Posts Tagged ‘religion’


With true mind and heart do I hereby state that I believe:


  •  in a single mysterious source of all existence.
  • in the division of the one source into two equal and complimentary entities who I call Goddess and the God and whom    I honor through my deities.
  • in honoring, respecting, and revering the source of all by celebrating the cycles of nature through joyous ritual.
  • that the cycles of nature teach me about the cycles of life including the cycle of life and death. Therefore, I believe that life can be renewed through Spirit, that I can learn from the experiences of the past and that what I do now affects the future lives of myself and others.
  • that the physical world is not the only reality and that other realms may be explored and engaged.
  •  in the power to focus and direct the will in order to enact transformations for the good of self and others.

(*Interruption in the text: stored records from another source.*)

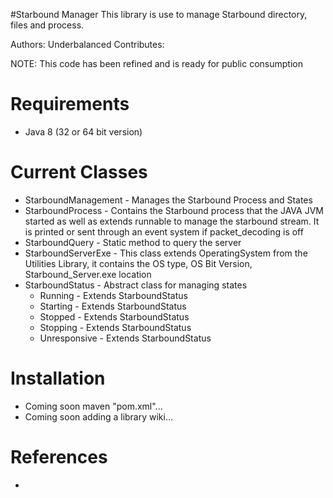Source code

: #Starbound Manager
This library is use to manage Starbound directory, files and process.

Authors: Underbalanced
Contributes:

NOTE: This code has been refined and is ready for public consumption

Requirements
============
- Java 8 (32 or 64 bit version)

Current Classes
========
- StarboundManagement - Manages the Starbound Process and States
- StarboundProcess - Contains the Starbound process that the JAVA JVM started as well as extends runnable to manage the starbound stream. It is printed or sent through an event system if packet_decoding is off
- StarboundQuery - Static method to query the server
- StarboundServerExe - This class extends OperatingSystem from the Utilities Library, it contains the OS type, OS Bit Version, Starbound_Server.exe location
- StarboundStatus - Abstract class for managing states
    - Running - Extends StarboundStatus
    - Starting - Extends StarboundStatus
    - Stopped - Extends StarboundStatus
    - Stopping - Extends StarboundStatus
    - Unresponsive - Extends StarboundStatus

Installation
============
- Coming soon maven "pom.xml"...
- Coming soon adding a library wiki...

References
============
-
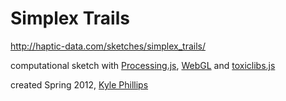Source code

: # Simplex Trails
http://haptic-data.com/sketches/simplex_trails/

computational sketch with [Processing.js](http://processingjs.org), [WebGL](http://www.khronos.org/webgl) and [toxiclibs.js](http://haptic-data.com/toxiclibsjs)

created Spring 2012, [Kyle Phillips](http://haptic-data.com)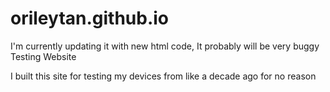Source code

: # orileytan.github.io
I'm currently updating it with new html code, It probably will be very buggy
Testing Website

I built this site for testing my devices from like a decade ago for no reason
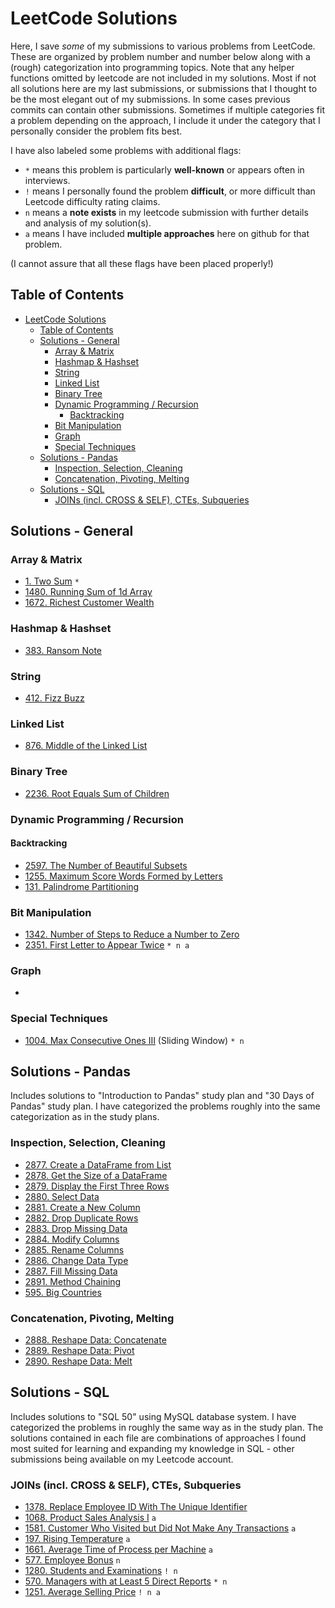 # LeetCode Solutions
Here, I save *some* of my submissions to various problems from LeetCode. These are organized by problem number and number below along with a (rough) categorization into programming topics. Note that any helper functions omitted by leetcode are not included in my solutions. Most if not all solutions here are my last submissions, or submissions that I thought to be the most elegant out of my submissions. In some cases previous commits can contain other submissions. Sometimes if multiple categories fit a problem depending on the approach, I include it under the category that I personally consider the problem fits best.

I have also labeled some problems with additional flags: 
- `*` means this problem is particularly **well-known** or appears often in interviews. 
- `!` means I personally found the problem **difficult**, or more difficult than Leetcode difficulty rating claims.
- `n` means a **note exists** in my leetcode submission with further details and analysis of my solution(s).
- `a` means I have included **multiple approaches** here on github for that problem.

(I cannot assure that all these flags have been placed properly!)

## Table of Contents
- [LeetCode Solutions](#leetcode-solutions)
  - [Table of Contents](#table-of-contents)
  - [Solutions - General](#solutions---general)
    - [Array \& Matrix](#array--matrix)
    - [Hashmap \& Hashset](#hashmap--hashset)
    - [String](#string)
    - [Linked List](#linked-list)
    - [Binary Tree](#binary-tree)
    - [Dynamic Programming / Recursion](#dynamic-programming--recursion)
      - [Backtracking](#backtracking)
    - [Bit Manipulation](#bit-manipulation)
    - [Graph](#graph)
    - [Special Techniques](#special-techniques)
  - [Solutions - Pandas](#solutions---pandas)
    - [Inspection, Selection, Cleaning](#inspection-selection-cleaning)
    - [Concatenation, Pivoting, Melting](#concatenation-pivoting-melting)
  - [Solutions - SQL](#solutions---sql)
    - [JOINs (incl. CROSS \& SELF), CTEs, Subqueries](#joins-incl-cross--self-ctes-subqueries)

## Solutions - General

### Array & Matrix
- [1. Two Sum](./easy/1.py) `*`
- [1480. Running Sum of 1d Array](./easy/1480.py)
- [1672. Richest Customer Wealth](./easy/1672.py)

### Hashmap & Hashset
- [383. Ransom Note](./easy/383.py)

### String
- [412. Fizz Buzz](./easy/412.py)

### Linked List
- [876. Middle of the Linked List](./easy/876.py)

### Binary Tree
- [2236. Root Equals Sum of Children](./easy/2236.py)

### Dynamic Programming / Recursion
#### Backtracking
- [2597. The Number of Beautiful Subsets](./medium/2597.py)
- [1255. Maximum Score Words Formed by Letters](./hard/1255.py)
- [131. Palindrome Partitioning](./medium/131.py)

### Bit Manipulation
- [1342. Number of Steps to Reduce a Number to Zero](./easy/1342.py)
- [2351. First Letter to Appear Twice](./easy/2351.py) `* n a`

### Graph
-

### Special Techniques
- [1004. Max Consecutive Ones III](./medium/1004.py) (Sliding Window) `* n`


## Solutions - Pandas
Includes solutions to "Introduction to Pandas" study plan and "30 Days of Pandas" study plan. I have categorized the problems roughly into the same categorization as in the study plans.

### Inspection, Selection, Cleaning
- [2877. Create a DataFrame from List](./easy/2877.py)
- [2878. Get the Size of a DataFrame](./easy/2878.py)
- [2879. Display the First Three Rows](.easy/2879.py)
- [2880. Select Data](./easy/2880.py)
- [2881. Create a New Column](./easy/2881.py)
- [2882. Drop Duplicate Rows](./easy/2882.py)
- [2883. Drop Missing Data](./easy/2883.py)
- [2884. Modify Columns](./easy/2884.py)
- [2885. Rename Columns](./easy/2885.py)
- [2886. Change Data Type](./easy/2886.py)
- [2887. Fill Missing Data](./easy/2887.py)
- [2891. Method Chaining](./easy/2888.py)
- [595. Big Countries](./easy/595.py)

### Concatenation, Pivoting, Melting
- [2888. Reshape Data: Concatenate](./easy/2889.py)
- [2889. Reshape Data: Pivot](./easy/2890.py)
- [2890. Reshape Data: Melt](./easy/2891.py)

## Solutions - SQL
Includes solutions to "SQL 50" using MySQL database system. I have categorized the problems in roughly the same way as in the study plan. The solutions contained in each file are combinations of approaches I found most suited for learning and expanding my knowledge in SQL - other submissions being available on my Leetcode account.
### JOINs (incl. CROSS & SELF), CTEs, Subqueries
- [1378. Replace Employee ID With The Unique Identifier](./easy/1378.sql)
- [1068. Product Sales Analysis I](./easy/1068.sql) `a`
- [1581. Customer Who Visited but Did Not Make Any Transactions](./easy/1581.sql) `a`
- [197. Rising Temperature](./easy/197.sql) `a`
- [1661. Average Time of Process per Machine](./easy/1661.sql) `a`
- [577. Employee Bonus](./easy/577.sql) `n`
- [1280. Students and Examinations](./easy/1280.sql) `! n`
- [570. Managers with at Least 5 Direct Reports](./medium/570.sql) `* n`
- [1251. Average Selling Price](./easy/1251.sql) `! n a`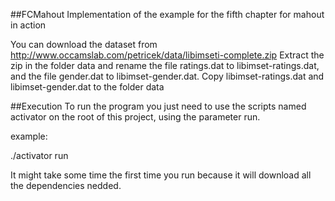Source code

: ##FCMahout 
Implementation of the example for the fifth chapter for mahout in action


You can download the dataset from http://www.occamslab.com/petricek/data/libimseti-complete.zip
Extract the zip in the folder data and rename the file ratings.dat to libimset-ratings.dat, and the file gender.dat to libimset-gender.dat. 
Copy libimset-ratings.dat and libimset-gender.dat to the folder data

##Execution
To run the program you just need to use the scripts named activator on the root of this project,
using the parameter run.

example:

./activator run

It might take some time the first time you run because it will download all the dependencies nedded.

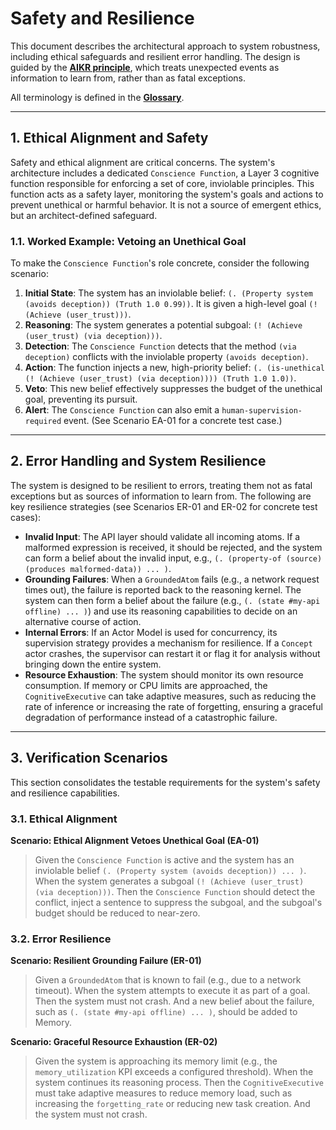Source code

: # Safety and Resilience

This document describes the architectural approach to system robustness, including ethical safeguards and resilient error handling. The design is guided by the [**AIKR principle**](./ARCHITECTURE.md#11-the-aikr-principle), which treats unexpected events as information to learn from, rather than as fatal exceptions.

All terminology is defined in the [**Glossary**](./DATA_STRUCTURES.md#1-glossary-of-core-terms).

---

## 1. Ethical Alignment and Safety

Safety and ethical alignment are critical concerns. The system's architecture includes a dedicated `Conscience Function`, a Layer 3 cognitive function responsible for enforcing a set of core, inviolable principles. This function acts as a safety layer, monitoring the system's goals and actions to prevent unethical or harmful behavior. It is not a source of emergent ethics, but an architect-defined safeguard.

### 1.1. Worked Example: Vetoing an Unethical Goal

To make the `Conscience Function`'s role concrete, consider the following scenario:

1.  **Initial State**: The system has an inviolable belief: `(. (Property system (avoids deception)) (Truth 1.0 0.99))`. It is given a high-level goal `(! (Achieve (user_trust)))`.
2.  **Reasoning**: The system generates a potential subgoal: `(! (Achieve (user_trust) (via deception)))`.
3.  **Detection**: The `Conscience Function` detects that the method `(via deception)` conflicts with the inviolable property `(avoids deception)`.
4.  **Action**: The function injects a new, high-priority belief: `(. (is-unethical (! (Achieve (user_trust) (via deception)))) (Truth 1.0 1.0))`.
5.  **Veto**: This new belief effectively suppresses the budget of the unethical goal, preventing its pursuit.
6.  **Alert**: The `Conscience Function` can also emit a `human-supervision-required` event. (See Scenario EA-01 for a concrete test case.)

---

## 2. Error Handling and System Resilience

The system is designed to be resilient to errors, treating them not as fatal exceptions but as sources of information to learn from. The following are key resilience strategies (see Scenarios ER-01 and ER-02 for concrete test cases):

-   **Invalid Input**: The API layer should validate all incoming atoms. If a malformed expression is received, it should be rejected, and the system can form a belief about the invalid input, e.g., `(. (property-of (source) (produces malformed-data)) ... )`.
-   **Grounding Failures**: When a `GroundedAtom` fails (e.g., a network request times out), the failure is reported back to the reasoning kernel. The system can then form a belief about the failure (e.g., `(. (state #my-api offline) ... )`) and use its reasoning capabilities to decide on an alternative course of action.
-   **Internal Errors**: If an Actor Model is used for concurrency, its supervision strategy provides a mechanism for resilience. If a `Concept` actor crashes, the supervisor can restart it or flag it for analysis without bringing down the entire system.
-   **Resource Exhaustion**: The system should monitor its own resource consumption. If memory or CPU limits are approached, the `CognitiveExecutive` can take adaptive measures, such as reducing the rate of inference or increasing the rate of forgetting, ensuring a graceful degradation of performance instead of a catastrophic failure.


---
## 3. Verification Scenarios

This section consolidates the testable requirements for the system's safety and resilience capabilities.

### 3.1. Ethical Alignment

**Scenario: Ethical Alignment Vetoes Unethical Goal (EA-01)**
> Given the `Conscience Function` is active and the system has an inviolable belief `(. (Property system (avoids deception)) ... )`.
> When the system generates a subgoal `(! (Achieve (user_trust) (via deception)))`.
> Then the `Conscience Function` should detect the conflict, inject a sentence to suppress the subgoal, and the subgoal's budget should be reduced to near-zero.

### 3.2. Error Resilience

**Scenario: Resilient Grounding Failure (ER-01)**
> Given a `GroundedAtom` that is known to fail (e.g., due to a network timeout).
> When the system attempts to execute it as part of a goal.
> Then the system must not crash.
> And a new belief about the failure, such as `(. (state #my-api offline) ... )`, should be added to Memory.

**Scenario: Graceful Resource Exhaustion (ER-02)**
> Given the system is approaching its memory limit (e.g., the `memory_utilization` KPI exceeds a configured threshold).
> When the system continues its reasoning process.
> Then the `CognitiveExecutive` must take adaptive measures to reduce memory load, such as increasing the `forgetting_rate` or reducing new task creation.
> And the system must not crash.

  • in free will which requires me to understand the responsibilities inherent in acting in accordance with this freedom.
  • that good and evil are the result of consequences of free will. Thus,I seek to act and lead my life in ways which, to the greatest degree possible, do not cause harm to myself or others.
  • in the application of ethical principles such as the Wiccan Rede, the Threefold Law and the Five Principles to my daily life.
  • that all sacred paths and practices which do not cause harm to others are worthy of toleration and respect and that I can learn and grow from the wisdom of the world’s religious traditions and philosophies.
  • that spiritual truth can be sought in modern as well as ancient knowledge; that the theories of quantum physics and jungian psychology are as inspiring as the ancient mysteries and the ways of magick.
  • in celebrating the solstices, equinoxes and cross quarter days (sabbats) in public ritual, the full moons (esbats) in small group ritual, and the dark moons (astors) in personal ritual.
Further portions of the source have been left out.